* TASK BRIEF
A faithful copy of the whole listing is required.

* INFORMATION SHOWN
::::
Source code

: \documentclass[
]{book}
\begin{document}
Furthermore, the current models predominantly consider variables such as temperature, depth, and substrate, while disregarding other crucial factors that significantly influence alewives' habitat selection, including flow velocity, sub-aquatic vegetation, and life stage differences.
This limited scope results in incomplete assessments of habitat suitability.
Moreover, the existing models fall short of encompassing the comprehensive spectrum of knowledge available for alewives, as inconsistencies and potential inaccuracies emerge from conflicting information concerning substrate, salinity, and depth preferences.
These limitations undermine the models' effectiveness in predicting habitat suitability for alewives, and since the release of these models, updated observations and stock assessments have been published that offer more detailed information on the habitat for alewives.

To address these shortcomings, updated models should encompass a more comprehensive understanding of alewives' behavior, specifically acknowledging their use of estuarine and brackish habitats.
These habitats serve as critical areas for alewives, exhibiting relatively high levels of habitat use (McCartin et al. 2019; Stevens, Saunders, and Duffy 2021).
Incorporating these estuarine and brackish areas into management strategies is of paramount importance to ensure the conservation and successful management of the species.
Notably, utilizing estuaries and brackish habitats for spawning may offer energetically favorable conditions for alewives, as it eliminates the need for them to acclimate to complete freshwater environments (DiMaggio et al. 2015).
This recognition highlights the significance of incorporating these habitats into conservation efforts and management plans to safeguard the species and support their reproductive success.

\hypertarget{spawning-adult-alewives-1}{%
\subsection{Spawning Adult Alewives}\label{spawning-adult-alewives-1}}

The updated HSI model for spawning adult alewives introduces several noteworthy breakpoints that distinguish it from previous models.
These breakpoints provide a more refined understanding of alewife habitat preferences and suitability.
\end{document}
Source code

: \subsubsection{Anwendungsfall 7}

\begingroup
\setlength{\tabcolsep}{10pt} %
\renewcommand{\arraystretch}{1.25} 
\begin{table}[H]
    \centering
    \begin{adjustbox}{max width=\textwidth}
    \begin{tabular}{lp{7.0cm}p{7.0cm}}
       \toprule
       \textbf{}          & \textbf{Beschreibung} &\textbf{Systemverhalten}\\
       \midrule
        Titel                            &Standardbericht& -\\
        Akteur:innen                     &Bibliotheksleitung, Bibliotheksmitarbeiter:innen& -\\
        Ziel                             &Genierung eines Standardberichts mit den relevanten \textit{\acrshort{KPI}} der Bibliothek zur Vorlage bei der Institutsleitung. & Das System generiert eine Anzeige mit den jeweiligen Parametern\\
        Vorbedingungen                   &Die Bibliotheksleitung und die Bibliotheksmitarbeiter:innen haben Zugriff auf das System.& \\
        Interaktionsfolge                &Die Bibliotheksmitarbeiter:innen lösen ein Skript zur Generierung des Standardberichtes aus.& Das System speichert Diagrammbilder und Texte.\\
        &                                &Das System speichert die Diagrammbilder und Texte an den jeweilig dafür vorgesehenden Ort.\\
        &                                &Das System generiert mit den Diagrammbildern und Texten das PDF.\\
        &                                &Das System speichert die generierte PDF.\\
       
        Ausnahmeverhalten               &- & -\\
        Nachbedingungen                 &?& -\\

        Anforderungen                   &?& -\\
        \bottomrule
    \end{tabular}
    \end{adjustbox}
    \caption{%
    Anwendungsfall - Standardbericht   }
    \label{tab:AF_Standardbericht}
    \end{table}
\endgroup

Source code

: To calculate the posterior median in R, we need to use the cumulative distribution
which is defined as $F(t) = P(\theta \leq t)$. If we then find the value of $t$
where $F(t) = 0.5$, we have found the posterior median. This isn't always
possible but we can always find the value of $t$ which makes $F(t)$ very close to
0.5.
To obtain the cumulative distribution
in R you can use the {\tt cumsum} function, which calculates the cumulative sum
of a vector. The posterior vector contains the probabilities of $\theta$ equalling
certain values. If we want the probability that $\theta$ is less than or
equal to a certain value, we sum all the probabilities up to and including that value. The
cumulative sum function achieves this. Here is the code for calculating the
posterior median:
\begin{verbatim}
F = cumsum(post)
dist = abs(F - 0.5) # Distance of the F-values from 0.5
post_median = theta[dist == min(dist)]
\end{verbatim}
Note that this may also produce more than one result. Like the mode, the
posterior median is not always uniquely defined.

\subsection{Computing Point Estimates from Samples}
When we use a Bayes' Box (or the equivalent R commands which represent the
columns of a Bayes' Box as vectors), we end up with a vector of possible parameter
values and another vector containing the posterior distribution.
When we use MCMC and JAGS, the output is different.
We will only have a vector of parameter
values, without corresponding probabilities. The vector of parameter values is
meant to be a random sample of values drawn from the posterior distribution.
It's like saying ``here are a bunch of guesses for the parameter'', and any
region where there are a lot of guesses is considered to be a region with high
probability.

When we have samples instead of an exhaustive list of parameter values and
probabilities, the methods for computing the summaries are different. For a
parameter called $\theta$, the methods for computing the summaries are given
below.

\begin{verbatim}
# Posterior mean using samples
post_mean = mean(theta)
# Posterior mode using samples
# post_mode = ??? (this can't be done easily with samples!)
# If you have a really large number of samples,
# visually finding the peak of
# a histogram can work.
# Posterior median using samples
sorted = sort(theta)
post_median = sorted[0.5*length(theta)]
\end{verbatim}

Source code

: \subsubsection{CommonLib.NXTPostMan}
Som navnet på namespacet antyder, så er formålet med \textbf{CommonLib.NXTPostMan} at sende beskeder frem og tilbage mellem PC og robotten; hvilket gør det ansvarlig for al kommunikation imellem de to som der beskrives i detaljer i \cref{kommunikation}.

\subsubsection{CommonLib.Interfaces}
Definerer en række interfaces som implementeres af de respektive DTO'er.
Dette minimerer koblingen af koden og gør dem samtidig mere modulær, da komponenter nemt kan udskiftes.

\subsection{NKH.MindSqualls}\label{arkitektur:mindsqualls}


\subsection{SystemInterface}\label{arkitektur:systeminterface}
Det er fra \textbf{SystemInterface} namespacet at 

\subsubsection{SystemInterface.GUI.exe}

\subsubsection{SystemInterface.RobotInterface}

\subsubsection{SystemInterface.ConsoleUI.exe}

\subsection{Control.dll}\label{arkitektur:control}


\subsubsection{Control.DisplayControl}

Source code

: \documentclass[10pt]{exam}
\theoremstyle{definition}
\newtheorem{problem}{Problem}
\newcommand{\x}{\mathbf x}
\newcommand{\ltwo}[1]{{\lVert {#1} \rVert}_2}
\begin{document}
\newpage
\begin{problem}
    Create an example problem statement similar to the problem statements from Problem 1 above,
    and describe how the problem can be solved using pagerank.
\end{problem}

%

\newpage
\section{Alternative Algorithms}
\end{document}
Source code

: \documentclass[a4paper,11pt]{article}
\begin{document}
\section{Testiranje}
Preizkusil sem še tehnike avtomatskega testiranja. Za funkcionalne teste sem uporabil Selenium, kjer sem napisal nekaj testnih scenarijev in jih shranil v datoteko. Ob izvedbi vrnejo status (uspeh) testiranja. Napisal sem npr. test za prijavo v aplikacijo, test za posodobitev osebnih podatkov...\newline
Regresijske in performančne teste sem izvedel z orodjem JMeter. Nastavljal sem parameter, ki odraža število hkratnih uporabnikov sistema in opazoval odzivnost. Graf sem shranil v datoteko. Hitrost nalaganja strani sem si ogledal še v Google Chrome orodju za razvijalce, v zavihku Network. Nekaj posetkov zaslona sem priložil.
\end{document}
::::
* RESULT OF THIS EXERCISE
Source code

: \documentclass[
]{book}
\begin{document}
Furthermore, the current models predominantly consider variables such as temperature, depth, and substrate, while disregarding other crucial factors that significantly influence alewives' habitat selection, including flow velocity, sub-aquatic vegetation, and life stage differences.
This limited scope results in incomplete assessments of habitat suitability.
Moreover, the existing models fall short of encompassing the comprehensive spectrum of knowledge available for alewives, as inconsistencies and potential inaccuracies emerge from conflicting information concerning substrate, salinity, and depth preferences.
These limitations undermine the models' effectiveness in predicting habitat suitability for alewives, and since the release of these models, updated observations and stock assessments have been published that offer more detailed information on the habitat for alewives.

To address these shortcomings, updated models should encompass a more comprehensive understanding of alewives' behavior, specifically acknowledging their use of estuarine and brackish habitats.
These habitats serve as critical areas for alewives, exhibiting relatively high levels of habitat use (McCartin et al. 2019; Stevens, Saunders, and Duffy 2021).
Incorporating these estuarine and brackish areas into management strategies is of paramount importance to ensure the conservation and successful management of the species.
Notably, utilizing estuaries and brackish habitats for spawning may offer energetically favorable conditions for alewives, as it eliminates the need for them to acclimate to complete freshwater environments (DiMaggio et al. 2015).
This recognition highlights the significance of incorporating these habitats into conservation efforts and management plans to safeguard the species and support their reproductive success.

\hypertarget{spawning-adult-alewives-1}{%
\subsection{Spawning Adult Alewives}\label{spawning-adult-alewives-1}}

The updated HSI model for spawning adult alewives introduces several noteworthy breakpoints that distinguish it from previous models.
These breakpoints provide a more refined understanding of alewife habitat preferences and suitability.
\end{document}
Source code

: \subsubsection{Anwendungsfall 7}

\begingroup
\setlength{\tabcolsep}{10pt} %
\renewcommand{\arraystretch}{1.25} 
\begin{table}[H]
    \centering
    \begin{adjustbox}{max width=\textwidth}
    \begin{tabular}{lp{7.0cm}p{7.0cm}}
       \toprule
       \textbf{}          & \textbf{Beschreibung} &\textbf{Systemverhalten}\\
       \midrule
        Titel                            &Standardbericht& -\\
        Akteur:innen                     &Bibliotheksleitung, Bibliotheksmitarbeiter:innen& -\\
        Ziel                             &Genierung eines Standardberichts mit den relevanten \textit{\acrshort{KPI}} der Bibliothek zur Vorlage bei der Institutsleitung. & Das System generiert eine Anzeige mit den jeweiligen Parametern\\
        Vorbedingungen                   &Die Bibliotheksleitung und die Bibliotheksmitarbeiter:innen haben Zugriff auf das System.& \\
        Interaktionsfolge                &Die Bibliotheksmitarbeiter:innen lösen ein Skript zur Generierung des Standardberichtes aus.& Das System speichert Diagrammbilder und Texte.\\
        &                                &Das System speichert die Diagrammbilder und Texte an den jeweilig dafür vorgesehenden Ort.\\
        &                                &Das System generiert mit den Diagrammbildern und Texten das PDF.\\
        &                                &Das System speichert die generierte PDF.\\
       
        Ausnahmeverhalten               &- & -\\
        Nachbedingungen                 &?& -\\

        Anforderungen                   &?& -\\
        \bottomrule
    \end{tabular}
    \end{adjustbox}
    \caption{%
    Anwendungsfall - Standardbericht   }
    \label{tab:AF_Standardbericht}
    \end{table}
\endgroup

Source code

: To calculate the posterior median in R, we need to use the cumulative distribution
which is defined as $F(t) = P(\theta \leq t)$. If we then find the value of $t$
where $F(t) = 0.5$, we have found the posterior median. This isn't always
possible but we can always find the value of $t$ which makes $F(t)$ very close to
0.5.
To obtain the cumulative distribution
in R you can use the {\tt cumsum} function, which calculates the cumulative sum
of a vector. The posterior vector contains the probabilities of $\theta$ equalling
certain values. If we want the probability that $\theta$ is less than or
equal to a certain value, we sum all the probabilities up to and including that value. The
cumulative sum function achieves this. Here is the code for calculating the
posterior median:
\begin{verbatim}
F = cumsum(post)
dist = abs(F - 0.5) # Distance of the F-values from 0.5
post_median = theta[dist == min(dist)]
\end{verbatim}
Note that this may also produce more than one result. Like the mode, the
posterior median is not always uniquely defined.

\subsection{Computing Point Estimates from Samples}
When we use a Bayes' Box (or the equivalent R commands which represent the
columns of a Bayes' Box as vectors), we end up with a vector of possible parameter
values and another vector containing the posterior distribution.
When we use MCMC and JAGS, the output is different.
We will only have a vector of parameter
values, without corresponding probabilities. The vector of parameter values is
meant to be a random sample of values drawn from the posterior distribution.
It's like saying ``here are a bunch of guesses for the parameter'', and any
region where there are a lot of guesses is considered to be a region with high
probability.

When we have samples instead of an exhaustive list of parameter values and
probabilities, the methods for computing the summaries are different. For a
parameter called $\theta$, the methods for computing the summaries are given
below.

\begin{verbatim}
# Posterior mean using samples
post_mean = mean(theta)
# Posterior mode using samples
# post_mode = ??? (this can't be done easily with samples!)
# If you have a really large number of samples,
# visually finding the peak of
# a histogram can work.
# Posterior median using samples
sorted = sort(theta)
post_median = sorted[0.5*length(theta)]
\end{verbatim}

Source code

: \subsubsection{CommonLib.NXTPostMan}
Som navnet på namespacet antyder, så er formålet med \textbf{CommonLib.NXTPostMan} at sende beskeder frem og tilbage mellem PC og robotten; hvilket gør det ansvarlig for al kommunikation imellem de to som der beskrives i detaljer i \cref{kommunikation}.

\subsubsection{CommonLib.Interfaces}
Definerer en række interfaces som implementeres af de respektive DTO'er.
Dette minimerer koblingen af koden og gør dem samtidig mere modulær, da komponenter nemt kan udskiftes.

\subsection{NKH.MindSqualls}\label{arkitektur:mindsqualls}


\subsection{SystemInterface}\label{arkitektur:systeminterface}
Det er fra \textbf{SystemInterface} namespacet at 

\subsubsection{SystemInterface.GUI.exe}

\subsubsection{SystemInterface.RobotInterface}

\subsubsection{SystemInterface.ConsoleUI.exe}

\subsection{Control.dll}\label{arkitektur:control}


\subsubsection{Control.DisplayControl}

Source code

: \documentclass[10pt]{exam}
\theoremstyle{definition}
\newtheorem{problem}{Problem}
\newcommand{\x}{\mathbf x}
\newcommand{\ltwo}[1]{{\lVert {#1} \rVert}_2}
\begin{document}
\newpage
\begin{problem}
    Create an example problem statement similar to the problem statements from Problem 1 above,
    and describe how the problem can be solved using pagerank.
\end{problem}

%

\newpage
\section{Alternative Algorithms}
\end{document}
Source code

: \documentclass[a4paper,11pt]{article}
\begin{document}
\section{Testiranje}
Preizkusil sem še tehnike avtomatskega testiranja. Za funkcionalne teste sem uporabil Selenium, kjer sem napisal nekaj testnih scenarijev in jih shranil v datoteko. Ob izvedbi vrnejo status (uspeh) testiranja. Napisal sem npr. test za prijavo v aplikacijo, test za posodobitev osebnih podatkov...\newline
Regresijske in performančne teste sem izvedel z orodjem JMeter. Nastavljal sem parameter, ki odraža število hkratnih uporabnikov sistema in opazoval odzivnost. Graf sem shranil v datoteko. Hitrost nalaganja strani sem si ogledal še v Google Chrome orodju za razvijalce, v zavihku Network. Nekaj posetkov zaslona sem priložil.
\end{document}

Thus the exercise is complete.